Linda-Quibell-Vanessa-Goodman-and-Peter-Anderson-with-the-other-members-of-the-company-cred-Tim-Matheson

Linda Quibell, Vanessa Goodman and Peter Anderson (Photo: Tim Matheson)

Mother Tongue, the latest stage production by Department of Theatre professor Conrad Alexandrowicz, earned praise and wowed audiences in its debut performance this month.

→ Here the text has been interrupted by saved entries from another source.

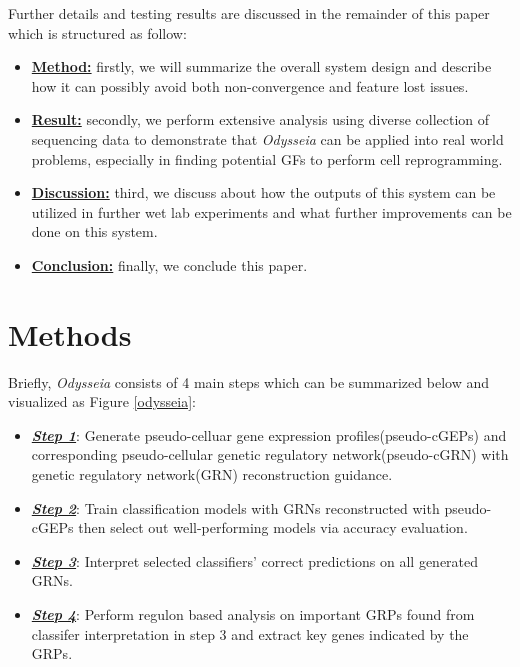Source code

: \documentclass[fleqn,10pt]{wlscirep}
\begin{document}
Further details and testing results are discussed in the remainder of this paper which is structured as follow:
\begin{itemize}
\setlength\itemsep{0em}
\item{\hyperref[method]{\textbf{Method:}}}
    firstly, we will summarize the overall system design and describe how it can possibly avoid both non-convergence and feature lost issues.
\item {\hyperref[res]{\textbf{Result:}}}
    secondly, we perform extensive analysis using diverse collection of sequencing data to demonstrate that \emph{Odysseia} can be applied into real world problems, especially in finding potential GFs to perform cell reprogramming.
\item {\hyperref[disc]{\textbf{Discussion:}}}
    third, we discuss about how the outputs of this system can be utilized in further wet lab experiments and what further improvements can be done on this system.
\item {\hyperref[conc]{\textbf{Conclusion:}}}
    finally, we conclude this paper.
\end{itemize}

\section*{Methods}
\label{method}
Briefly, \emph{Odysseia} consists of 4 main steps which can be summarized below and visualized as Figure \ref{odysseia}:
\begin{itemize}
  \item \hyperref[step1]{\textbf{\emph{Step 1}}}: Generate pseudo-celluar gene expression profiles(pseudo-cGEPs) and corresponding pseudo-cellular genetic regulatory network(pseudo-cGRN) with genetic regulatory network(GRN) reconstruction guidance.
  \item \hyperref[step2]{\textbf{\emph{Step 2}}}: Train classification models with GRNs reconstructed with pseudo-cGEPs then select out well-performing models via accuracy evaluation.
  \item \hyperref[step3]{\textbf{\emph{Step 3}}}: Interpret selected classifiers' correct predictions on all generated GRNs.
  \item \hyperref[step4]{\textbf{\emph{Step 4}}}: Perform regulon based analysis on important GRPs found from classifer interpretation in step 3 and extract key genes indicated by the GRPs.
\end{itemize}
\end{document}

Conceived, directed, and choreographed by Alexandrowicz with text by recently retired Writing professor Lorna Crozier and Governor General’s Award-winning poet Erin Mouré, Mother Tongue ran May 14-18 at Vancouver’s Scotiabank Dance Centre. Presented by Alexandrowicz’s Wild Excursions, the productionuses a company of six actors and two dancers to explores the poets’ texts. And chalk one up for interdisciplinary mingling—the germ of Mother Tongue came from the 2011 Fine Arts faculty retreat, where Alexandrowicz met Crozier. From that opportunity came a nearly $175,000 SSHRC grant that resulted in the production that Vancouver theatre reviewer Jo Ledingham described as “cerebral . . . and mind-expanding.”

Mother Tongue1

Peter Anderson, Lucas Hall, Sandra Ferens, Brahm Taylor and Linda Quibell (Photo: Tim Matheson)

Georgia Straight reviewer Colin Thomas was also quite taken with the production, noting in one scene that, “Alexandrowicz’s choreography is powerfully simple . . .  the performers sit in two lines of stools and face one another, their arms raised . . . their hands float away: we know we’re in the memory of a destroyed church. In moments like these—and there are more than enough of them to make the evening worthwhile—Alexandrowicz and his company catch the ineffable in their net.”

Thomas also praised Crozier’s text: “[Her] language is so alert and sensual that listening to it feels intimate—even erotic.”

(Photo: Tim Matheson)

(Photo: Tim Matheson)

In his director’s notes, Alexandrowicz explains his inspiration for Mother Tongue: “If dance is a kind of ‘visual poetry’, so poetry is perhaps ‘dancing with language’”—and clearly, he has found success with this form. Describing the director/choreographer as “a big thinker who has gone on to explore and challenge the way language works or fails to work,” Ledingham notes the show has in fact inspired her to return to poetry. “I have all but given up on poetry but I will now seek out Crozier and Moure’s work. And I will try to let linearity go and give searching for ‘meaning’ a rest.”

Ledingham offers a concluding thought: “Alexandrowicz doesn’t let you out of the theatre without a desire to learn, to discover and to explore. Challenging your brain is seldom packaged so gorgeously.”

Fingers crossed for a local production!